I woke up, same time as usual—yawn, stretch, and ugh. The daily grind calls. My eyes dragged themselves open like they’d been stuffed with cement, but I got up anyway. After a stretch that could’ve cracked the spine of an elephant, I let out a long sigh that made me feel like I was going to go back to bed.
Ah, the joys of the corporate life. Earnings report day. The day we find out if the company’s going to thrive or go belly-up. I clocked in, already mentally at work before I even set foot out of the breakroom. The morning ritual—one step, then another. Walking: the most mindless task, yet here I am, overqualified for it.
The hallways were crowded with co-workers in the same sad, over-worn uniforms—charcoal black, gray, a couple frayed edges here and there. Real fashion-forward stuff, right? Well, at least the health benefits are decent, and I’ve got life insurance in case I drop dead at my desk one of these days. That should at least make sure my lovely wife and kids are set.
Then there was Janet, hurrying along next to me as always, her slightly off scent wafting in the air. Not sure what was worse—the fact that she was in such a rush or the fact that she smelled like she’d missed the memo about hygiene today. She glanced sideways, almost like she was hoping I wouldn’t comment on it, and I figured now wasn’t the time to bring it up. We had a job to do, after all. Today was the big day, and it was all hands on deck.

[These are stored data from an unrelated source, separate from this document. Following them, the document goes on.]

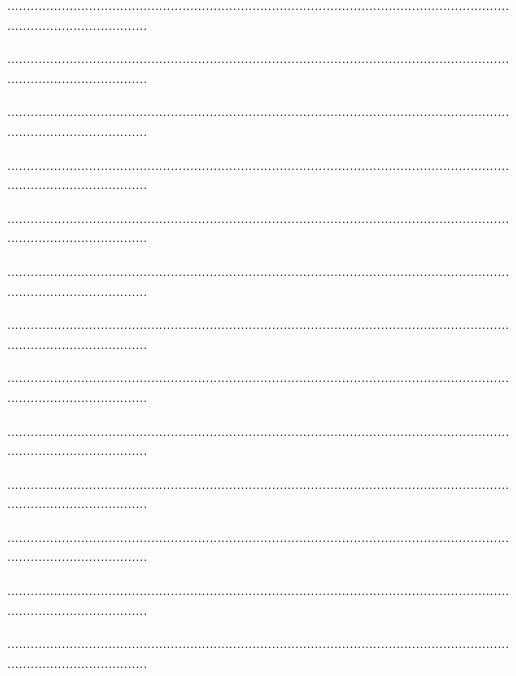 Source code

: \documentclass{article}
\begin{document}
.....................................................................................................................................................................

.....................................................................................................................................................................

.....................................................................................................................................................................

.....................................................................................................................................................................

.....................................................................................................................................................................

.....................................................................................................................................................................

.....................................................................................................................................................................

.....................................................................................................................................................................

.....................................................................................................................................................................

.....................................................................................................................................................................

.....................................................................................................................................................................

.....................................................................................................................................................................

.....................................................................................................................................................................
\end{document}
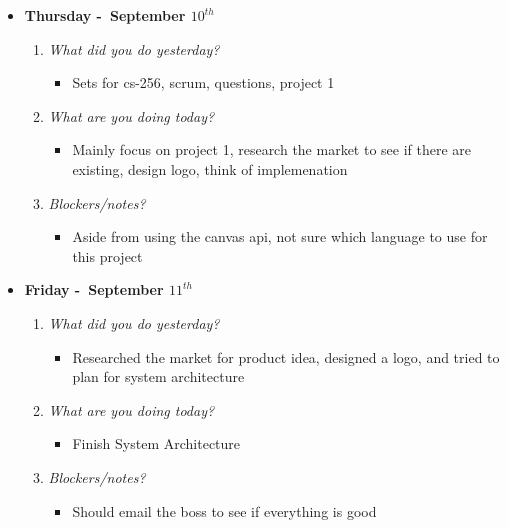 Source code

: \textbf{}
\begin{itemize}
  \item[] \textbf{\large Thursday -\ September \(10^{th}\)}
  \begin{enumerate}
    \item \textsl{What did you do yesterday?}
    \begin{itemize}
      \item Sets for cs-256, scrum, questions, project 1
    \end{itemize}
    \item \textsl{What are you doing today?}
    \begin{itemize}
      \item Mainly focus on project 1, research the market to see if there are existing, design logo, think of implemenation
    \end{itemize}
    \item \textsl{Blockers/notes?}
    \begin{itemize}
      \item Aside from using the canvas api, not sure which language to use for this project
    \end{itemize}
  \end{enumerate}
\end{itemize}
\textbf{}
\begin{itemize}
  \item[] \textbf{\large Friday -\ September \(11^{th}\)}
  \begin{enumerate}
    \item \textsl{What did you do yesterday?}
    \begin{itemize}
      \item Researched the market for product idea, designed a logo, and tried to plan for system architecture
    \end{itemize}
    \item \textsl{What are you doing today?}
    \begin{itemize}
      \item Finish System Architecture
    \end{itemize}
    \item \textsl{Blockers/notes?}
    \begin{itemize}
      \item Should email the boss to see if everything is good
    \end{itemize}
  \end{enumerate}
\end{itemize} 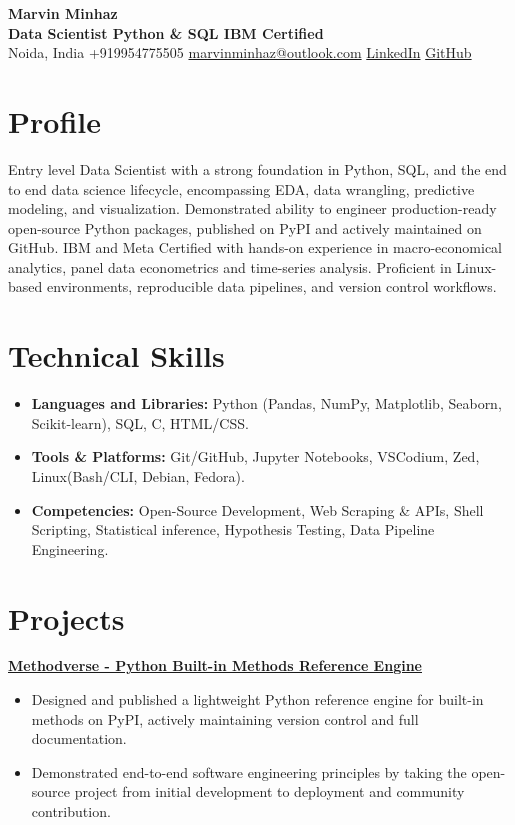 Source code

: \documentclass[10pt, a4paper]{article}
\begin{document}
	\pagestyle{empty}
	
	\begin{center}
		{\Huge \textbf{Marvin Minhaz}}\\[0.5em]
		\textbf{Data Scientist \textbar \space Python \& SQL \textbar \space IBM Certified}\\[0.2em]
		Noida, India \textbar\space +919954775505 \textbar\space \href{mailto:marvinminhaz@outlook.com}{marvinminhaz@outlook.com} \textbar\space \href{https://linkedin.com/in/marvinminhaz}{LinkedIn} \textbar\space \href{https://github.com/marvinminhaz}{GitHub}
	\end{center}
	
	\section{Profile}
	\noindent Entry level Data Scientist with a strong foundation in Python, SQL, and the end to end data science lifecycle, encompassing EDA, data wrangling, predictive modeling, and visualization. Demonstrated ability to engineer production-ready open-source Python packages, published on PyPI and actively maintained on GitHub. IBM and Meta Certified with hands-on experience in macro-economical analytics, panel data econometrics and time-series analysis. Proficient in Linux-based environments, reproducible data pipelines, and version control workflows.
	
	\section{Technical Skills}
	\begin{itemize}[leftmargin=0in, label={}]
		\item \textbf{Languages and Libraries:} Python (Pandas, NumPy, Matplotlib, Seaborn, Scikit-learn), SQL, C, HTML/CSS.
		\item \textbf{Tools \& Platforms:} Git/GitHub, Jupyter Notebooks, VSCodium, Zed, Linux(Bash/CLI, Debian, Fedora).
		\item \textbf{Competencies:} Open-Source Development, Web Scraping \& APIs, Shell Scripting, Statistical inference, Hypothesis Testing, Data Pipeline Engineering.
	\end{itemize}
	
	\section{Projects}
	\noindent\href{https://github.com/marvinminhaz/methodverse}{\textbf{Methodverse - Python Built-in Methods Reference Engine}}\hfill
	\begin{itemize}[leftmargin=0.15in, topsep=2pt, partopsep=0pt, parsep=0pt, itemsep=2pt]
		\item Designed and published a lightweight Python reference engine for built-in methods on PyPI, actively maintaining version control and full documentation.
		\item Demonstrated end-to-end software engineering principles by taking the open-source project from initial development to deployment and community contribution.
	\end{itemize}
	\vspace{0.6em}
	
\end{document}
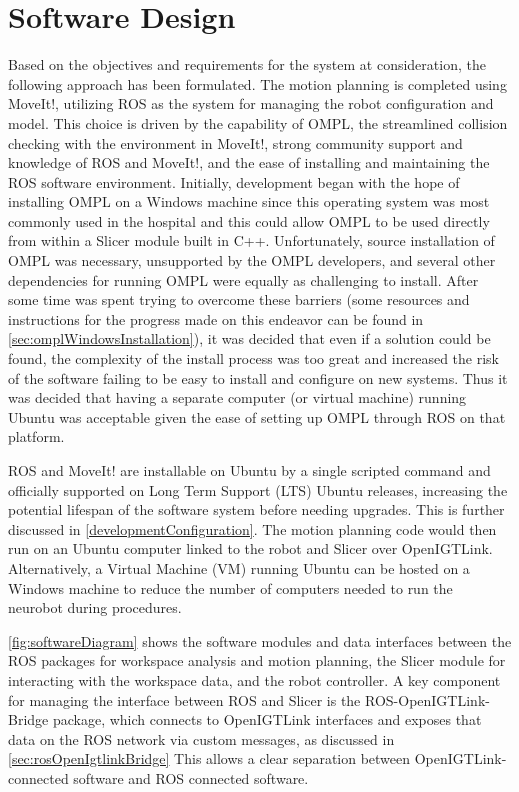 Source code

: \documentclass[12pt]{report}
\begin{document}
\section{Software Design}
Based on the objectives and requirements for the system at consideration, the following approach has been formulated. The motion planning is completed using MoveIt!, utilizing ROS as the system for managing the robot configuration and model. This choice is driven by the capability of OMPL, the streamlined collision checking with the environment in MoveIt!, strong community support and knowledge of ROS and MoveIt!, and the ease of installing and maintaining the ROS software environment. Initially, development began with the hope of installing OMPL on a Windows machine since this operating system was most commonly used in the hospital and this could allow OMPL to be used directly from within a Slicer module built in C++. Unfortunately, source installation of OMPL was necessary, unsupported by the OMPL developers, and several other dependencies for running OMPL were equally as challenging to install. After some time was spent trying to overcome these barriers (some resources and instructions for the progress made on this endeavor can be found in \autoref{sec:omplWindowsInstallation}), it was decided that even if a solution could be found, the complexity of the install process was too great and increased the risk of the software failing to be easy to install and configure on new systems. Thus it was decided that having a separate computer (or virtual machine) running Ubuntu was acceptable given the ease of setting up OMPL through ROS on that platform. 

ROS and MoveIt! are installable on Ubuntu by a single scripted command and officially supported on Long Term Support (LTS) Ubuntu releases, increasing the potential lifespan of the software system before needing upgrades. This is further discussed in \autoref{developmentConfiguration}. The motion planning code would then run on an Ubuntu computer linked to the robot and Slicer over OpenIGTLink. Alternatively, a Virtual Machine (VM) running Ubuntu can be hosted on a Windows machine to reduce the number of computers needed to run the neurobot during procedures.

\autoref{fig:softwareDiagram} shows the software modules and data interfaces between the ROS packages for workspace analysis and motion planning, the Slicer module for interacting with the workspace data, and the robot controller. A key component for managing the interface between ROS and Slicer is the ROS-OpenIGTLink-Bridge package, which connects to OpenIGTLink interfaces and exposes that data on the ROS network via custom messages, as discussed in \autoref{sec:rosOpenIgtlinkBridge} This allows a clear separation between OpenIGTLink-connected software and ROS connected software.
\end{document}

“Mmmmurrrg.” Garret, the giant of a man who was clearly running on fumes and hadn’t even seen his first cup of coffee, grumbled as he ambled up next to me. He was always slow in the mornings—like a bear with a hangover trying to figure out how to use its legs again. I didn’t mind. He needed to be filled in. On my plan.
“Alright, Garret. Here’s the deets.” I started, giving him a sideways glance. His face was a mess, dark circles under his eyes like he’d been living off caffeine and regret for the last 48 hours. He turned to me slowly, blinking like he had to process my words in real time.
“The boss is gonna drop the bomb that the quarter’s tanking, and investors are gonna start checking their stocks like a paranoid conspiracy theorist. We were aiming for ten to twelve percent growth, but it’s clear we’ve hit a wall. And I’m betting Jerry’s the one holding the damn thing up.”
Jerry, our lovely supervisor, was a walking disaster. You could ask him to figure out a simple spreadsheet and he’d return with a magic trick or a fart joke. No real progress. No solutions. Just complaints. Watching him wreck our department while we all took the fall was like watching a car crash in slow motion.
Garret growled in agreement, as if the idea of Jerry failing at basic tasks was the only thing that could ignite any passion in his sleep-deprived brain. Janet gave a nod, and the three of us were locked in—one shared sentiment: Screw Jerry.
“We go in there, let the big boss give his little spiel, and then—boom—drop Jerry like a bad habit. We’ll throw him under the bus so hard, the damn muffler’s gonna catch him by the shirt and drag him straight into a pothole. We’ve been busting our asses to hold this department together, and once we get Jerry out of the picture, we’ll have some breathing room.”
Janet was practically giddy at the thought of Jerry finally getting what he deserved. She flashed a grin that was half-predatory, half-vengeful, probably from all the crap he’d put her through. I couldn’t blame her. That walking excuse for a supervisor harassed her more times than she can count, and he was finally gonna get his comeuppance.
We walked in sync, three disgruntled employees ready to take down the corporate cancer, while the rest of the departments gathered around like a horde of ants at a picnic. Weirdly, there seemed to be more of them today. Had the company been overzealous with the hiring?
Quaggy, one of the older employees and the main lobby janitor, leaned hard against one of the walls nearby. Poor guy looked like he had a little bit too much of the bottle and the hangover was taking its toll. I hope Jerry doesn’t catch him, that little sniveling rat will scurry to the VP and start commenting about how the whole floor reeks of booze and that Quaggy has been pissing in bottles again. Ugh. Honestly, if Jerry gets his way, I’m not sure who’ll be left to clean up after him.
As we marched forward, I could feel that familiar knot tightening in my gut. Was it nerves? Excitement? Honestly, it had been a while since I had a real shot at taking my supervisor down a peg, but then again… does Jerry really deserve it? We were both stuck in this sinking ship of a company, and here I was, just looking for a chance to get to the top by throwing him under the bus. Have I really sunk so low that I’m using backstabbing tactics just to fill a seat I’m not even qualified for?
I had always been the spineless one, and I hated it. I hated that Jerry got the job I wanted and now I was so desperate to take him out. Sure, what he was saying to Janet was wrong, but at least she had the guts to stand up to him. She would talk to him, even if it was just out of sheer spite. As for me? I hadn’t had a real conversation with the guy in ages. He’d just keep ignoring me, passing me over like I wasn’t even there.
Now, doubt crept in, and I began to second-guess myself as I hovered through a tree. Was this the right move? Would it all backfire on me? Jerry had the ear of half the vice presidents, but the COO was my only ally. Even if I pulled this off, would my peers just use me as a stepping stone for their own department’s gain?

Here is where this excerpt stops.